What this latest gubernatorial primary has shown very clearly is that with IRV, local municipalities are no longer in control of the tabulation process. This is a problem. Having our municipalities count our votes is part of the safety net that protects our democratic system from mistakes and corruption. IRV eliminated this basic democratic protection.

 

When we have an election where no candidate receives a majority and IRV comes in to play, the ballots need to be re-scanned, possibly multiple times. However, municipalities don’t have the equipment to do IRV tabulation beyond the first round. 

 

The ballots are boxed up and shipped to the Secretary of State to be counted by a special machine only they have access to.  Instead of tallies being conducted across the state, where any errors are isolated, all of our votes are now being counted in a single location using a single ballot counter running proprietary software to declare the winner.

 

Counting ballots locally is a tradition dating back centuries and for good reason.
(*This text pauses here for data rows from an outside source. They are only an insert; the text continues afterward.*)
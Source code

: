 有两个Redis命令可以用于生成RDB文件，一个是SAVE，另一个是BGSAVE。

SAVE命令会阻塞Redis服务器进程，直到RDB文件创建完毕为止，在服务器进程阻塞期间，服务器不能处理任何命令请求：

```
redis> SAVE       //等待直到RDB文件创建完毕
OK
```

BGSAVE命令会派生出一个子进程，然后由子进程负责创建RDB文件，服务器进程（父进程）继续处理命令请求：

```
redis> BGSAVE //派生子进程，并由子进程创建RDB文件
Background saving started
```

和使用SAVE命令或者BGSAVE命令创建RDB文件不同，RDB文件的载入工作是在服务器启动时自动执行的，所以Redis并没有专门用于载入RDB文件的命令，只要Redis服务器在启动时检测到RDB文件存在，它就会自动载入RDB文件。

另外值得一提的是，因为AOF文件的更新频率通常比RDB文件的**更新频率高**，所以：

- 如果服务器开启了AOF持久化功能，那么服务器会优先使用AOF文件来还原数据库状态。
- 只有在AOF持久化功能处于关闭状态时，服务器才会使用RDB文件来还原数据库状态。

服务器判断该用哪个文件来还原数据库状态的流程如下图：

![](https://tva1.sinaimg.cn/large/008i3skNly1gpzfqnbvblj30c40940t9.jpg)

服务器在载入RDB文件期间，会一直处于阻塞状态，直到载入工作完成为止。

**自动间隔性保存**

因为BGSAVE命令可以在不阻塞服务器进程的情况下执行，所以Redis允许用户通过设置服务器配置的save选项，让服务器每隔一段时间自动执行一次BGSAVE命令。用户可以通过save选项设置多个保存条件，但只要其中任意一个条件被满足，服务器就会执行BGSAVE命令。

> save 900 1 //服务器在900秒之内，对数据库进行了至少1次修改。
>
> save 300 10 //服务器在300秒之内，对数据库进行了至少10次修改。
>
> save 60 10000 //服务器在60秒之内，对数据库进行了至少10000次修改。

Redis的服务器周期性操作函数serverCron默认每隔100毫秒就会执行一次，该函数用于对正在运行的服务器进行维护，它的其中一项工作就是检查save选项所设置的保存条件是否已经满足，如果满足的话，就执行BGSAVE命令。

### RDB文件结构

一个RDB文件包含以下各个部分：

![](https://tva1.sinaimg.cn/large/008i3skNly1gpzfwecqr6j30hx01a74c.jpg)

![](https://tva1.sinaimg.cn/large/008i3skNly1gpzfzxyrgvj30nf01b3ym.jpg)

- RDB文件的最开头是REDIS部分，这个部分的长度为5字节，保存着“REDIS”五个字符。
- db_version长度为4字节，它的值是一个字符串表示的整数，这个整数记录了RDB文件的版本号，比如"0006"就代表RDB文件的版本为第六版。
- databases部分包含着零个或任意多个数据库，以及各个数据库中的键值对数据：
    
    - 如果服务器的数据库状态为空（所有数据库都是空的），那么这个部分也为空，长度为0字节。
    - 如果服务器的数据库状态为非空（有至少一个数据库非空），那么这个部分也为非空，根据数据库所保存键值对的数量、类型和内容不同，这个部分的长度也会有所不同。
Having that level of local control over our own democratic process provides a necessary level of protection from mistakes and corruption.  And if IRV tabulation equipment is too expensive for municipalities to have, then IRV is too expensive for Maine to use.

 

Standard run-off elections, however, would not require special equipment. The current ballot tabulators used by municipalities could continue to be used for the entire process without requiring ballots be counted by the Secretary of State.

 

The other problem a standard run-off would potentially solve is the constitutionality of using IRV for state elections. Because, as it turns out, using IRV is unconstitutional and its use in state elections has been struck down multiple times in Maine’s supreme court. So, we ended up having to use IRV for federal elections and primaries but not in the election everyone wanted to use for in the first place, Maine’s gubernatorial.

 

This may not be a problem with a regular run-off, or at least the legal battle would be less steep and there are more options for wording to avoid questions of constitutionality entirely.

 

Sometimes, its hard to understand how a thing works until it can be observed in action. Now that I’ve seen how IRV works, I’m not interested. It’s overly complicated for what we’re trying to achieve, adds a flaw to our democratic process by centralizing our ballot tabulation and has twice been declared unconstitutional.

 

The loudest (and only) argument I’ve seen presented against using a regular run-off vote is the cost of holding a second election. However, if a regular run-off vote is more democratic than IRV, then similarly to those that argue IRV is worth the added expense over a plurality rules vote, then maybe the cost of a regular run-off vote is also justifiable.

 

Moving away from IRV and back to plurality rule may be a hard sell, especially when the people have twice voted in support of using it.  However, as more and more people come to question that decision but still remember decades of minority rule, a regular run-off may be the compromise needed to correct our course.